Kulturstaatsministerin Monika Grütters hat das „Zukunftsprogramm Kino“ des Bundes gestartet. Allein die Bundesregierung stellt darin 2020 bis zu 17 Millionen Euro für Kinos zur Verfügung, die eine besondere strukturelle oder kulturelle Funktion an ihrem Standort erfüllen. Gefördert werden nachhaltige Investitionen, die unmittelbar die Zukunftsfähigkeit des jeweiligen Kinos sichern. Dazu zählen insbesondere Saal-, Projektions- und Kassentechnik, digitale Kundenbindung, Barrierefreiheit, Nachhaltigkeit und Energieeffizienz („Grünes Kino“).

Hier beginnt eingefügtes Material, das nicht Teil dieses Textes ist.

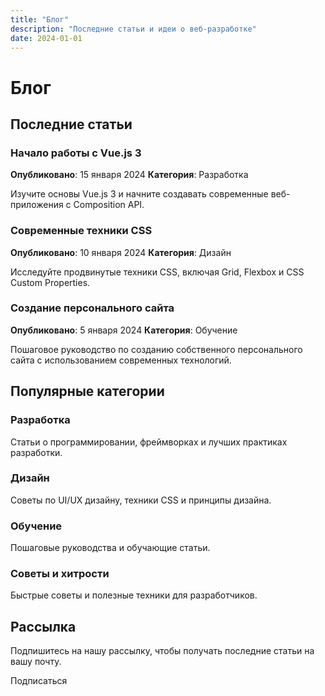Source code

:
 ```yaml
---
title: "Блог"
description: "Последние статьи и идеи о веб-разработке"
date: 2024-01-01
---
```


# Блог

## Последние статьи

### Начало работы с Vue.js 3
**Опубликовано**: 15 января 2024
**Категория**: Разработка

Изучите основы Vue.js 3 и начните создавать современные веб-приложения с Composition API.

### Современные техники CSS
**Опубликовано**: 10 января 2024
**Категория**: Дизайн

Исследуйте продвинутые техники CSS, включая Grid, Flexbox и CSS Custom Properties.

### Создание персонального сайта
**Опубликовано**: 5 января 2024
**Категория**: Обучение

Пошаговое руководство по созданию собственного персонального сайта с использованием современных технологий.

## Популярные категории

### Разработка
Статьи о программировании, фреймворках и лучших практиках разработки.

### Дизайн
Советы по UI/UX дизайну, техники CSS и принципы дизайна.

### Обучение
Пошаговые руководства и обучающие статьи.

### Советы и хитрости
Быстрые советы и полезные техники для разработчиков.

## Рассылка

Подпишитесь на нашу рассылку, чтобы получать последние статьи на вашу почту.

<UButton color="primary" variant="solid">
  Подписаться
</UButton>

Im Rahmen des „Zukunftsprogramms Kino“ können bis zu 60.000 Euro für Kinos mit einem Saal oder bis zu 45.000 Euro pro Saal beantragt werden. Antragsberechtigt sind Kinos mit maximal sieben Sälen, die entweder in Gemeinden mit bis zu 50.000 Einwohnern liegen oder in größeren Städten bestimmte qualifizierte kulturelle Kriterien erfüllen. Ein einzelnes Kino kann so eine Bundesförderung in Höhe von bis zu 315.000 Euro erhalten. Hinzu kommt die Kofinanzierung der Länder und weiterer Förderer wie etwa der Filmförderungsanstalt (FFA). Voraussetzung für eine Förderung ist, dass das Kino seinen Sitz in einem Land hat, in dem eine eigene, der jeweiligen Kinolandschaft angemessene investive Kinoförderung bereitgestellt wird. Eine aktuelle Liste der Länder, die über entsprechende Förderangebote verfügen, ist ab sofort unter https://www.ffa.de/zukunftsprogramm-kino.html abrufbar.

Die digitale Antragstellung für das Zukunftsprogramm ist ab sofort bei der FFA möglich. Ansprechpartner für die Antragsberatung sowie nähere Informationen zum Förderprogramm sind ebenfalls der Internetseite der FFA zu entnehmen.